As of this past weekend, it has been 112 years since a mixture of capitalist exploitation, malignant neglect, disregard for vulnerable members of society, and unfortunate chance led to one of the most terrible industrial accidents in U.S. history and the deaths of 146 people, mostly immigrant women and girls. The story of the Triangle Shirtwaist Factory fire is not one of heroism or redemption or narrow escape, or even accountability — the two men who owned the factory leaped safely to another building during the conflagration, were acquitted of all charges, and opened another factory within months.
So why do we remember it?
The answer is, of course, that the tragedy provided the impetus for a spate of labor reforms that would protect workers for decades, form the backbone of the New Deal, and drive Frances Perkins to do the work that would make her the first woman appointed to the Cabinet—as Secretary of Labor.
And that would be enough for a Women’s History Month acknowledgment all by itself. Women suffered; women became activists, and women won some protections! Yay us. But in our modern moment of increasing government inaction, widening income inequality, and creeping capitalist hellscapes, I wonder if the Triangle Shirtwaist Factory fire could be an inspiration as a key juncture in the Progressive Movement.
Part of the reason that the mass immolation of poor immigrant girls and women got so much attention was because barely a year earlier many of them (or people like them) had been on the streets in a strike called the Uprising of the 20,000. From November 1909 through February 1910, thousands of garment workers walked off the factory floor in protest of low wages, extreme hours, and—you guessed it—unsafe working conditions.

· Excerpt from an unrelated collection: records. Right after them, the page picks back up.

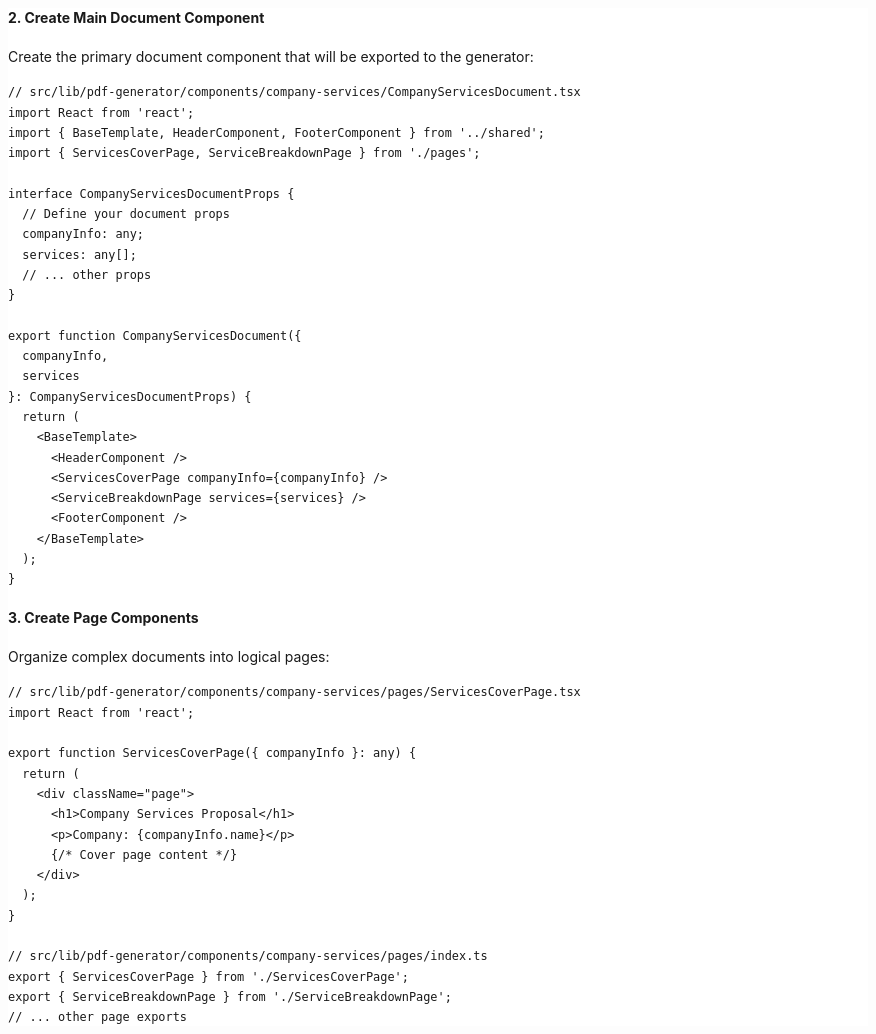 #### 2. Create Main Document Component

Create the primary document component that will be exported to the generator:

```tsx
// src/lib/pdf-generator/components/company-services/CompanyServicesDocument.tsx
import React from 'react';
import { BaseTemplate, HeaderComponent, FooterComponent } from '../shared';
import { ServicesCoverPage, ServiceBreakdownPage } from './pages';

interface CompanyServicesDocumentProps {
  // Define your document props
  companyInfo: any;
  services: any[];
  // ... other props
}

export function CompanyServicesDocument({ 
  companyInfo, 
  services 
}: CompanyServicesDocumentProps) {
  return (
    <BaseTemplate>
      <HeaderComponent />
      <ServicesCoverPage companyInfo={companyInfo} />
      <ServiceBreakdownPage services={services} />
      <FooterComponent />
    </BaseTemplate>
  );
}
```

#### 3. Create Page Components

Organize complex documents into logical pages:

```tsx
// src/lib/pdf-generator/components/company-services/pages/ServicesCoverPage.tsx
import React from 'react';

export function ServicesCoverPage({ companyInfo }: any) {
  return (
    <div className="page">
      <h1>Company Services Proposal</h1>
      <p>Company: {companyInfo.name}</p>
      {/* Cover page content */}
    </div>
  );
}

// src/lib/pdf-generator/components/company-services/pages/index.ts
export { ServicesCoverPage } from './ServicesCoverPage';
export { ServiceBreakdownPage } from './ServiceBreakdownPage';
// ... other page exports
```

Initially the men-only newspapers covered it as a novelty. As days and weeks passed without it weakening, it was given the import of a “serious” strike, especially as it spread to Philadelphia, where beleaguered factory owners hoped to source scabs.
But the biggest shift in the uprising and the source of the attention and advocacy that would follow the Triangle fire tragedy was the alliance of society suffragettes who supported their cause.
Powerful, wealthy, prominent and opinionated, several of New York’s suffrage-minded socialites supported the uprising, renting halls where strikers could meet and organize, using their political influence to secure march permits and massive rally space, and yes, even paying bail for girls who were attacked by strikebreakers, or got into altercations with scabs.
It’s hard to imagine it now, with the midcentury social mobility still in living memory, but these were radical acts of cross-cultural solidarity. In 1909, immigrant women were only conditionally white, many of them having limited English, few to no resources, and living conditions that would make you grateful for that indoor-outhouse studio apartment that made you gasp while scrolling on TikTok. To get the support of some of the most prominent women in society was extraordinary under these circumstances.
That’s not to say that the socialites’ support came without an agenda: they were looking for future suffragists in the crowds of overworked women, even if they tried to frame their support as incidental. The wealthy women correctly noted that protections for women workers, for women’s spaces, and for women’s lives would not be taken seriously without the ballot.
In the wake of the fire, it was this political solidarity that created a rapid response from society and state and local governments to do something to prevent another tragedy in “women’s work.” The commission that was formed made dozens of suggestions after extensive tours of manufacturing facilities, and the changes they wrangled out of the system are ones we still use: internal sprinkler systems, fire escapes, sanitation, and safe storage for volatile materials. In four years, the Factory Investigative Commission would draft and pass three dozen bills into law, addressing everything from safety to child labor.
The response to the Triangle Shirtwaist Factory fire and the unique bonds that made it stand out in an era of labor malpractice can inspire us today to forge alliances across improbable gaps, to align our causes where we can, and to recognize the power of organizing in mutual interests.
And yeah, if you have it, don’t forget to toss some cash towards a cause. If we’re aligned enough, supported enough, and funded enough, maybe we won’t need a tragedy to change our world.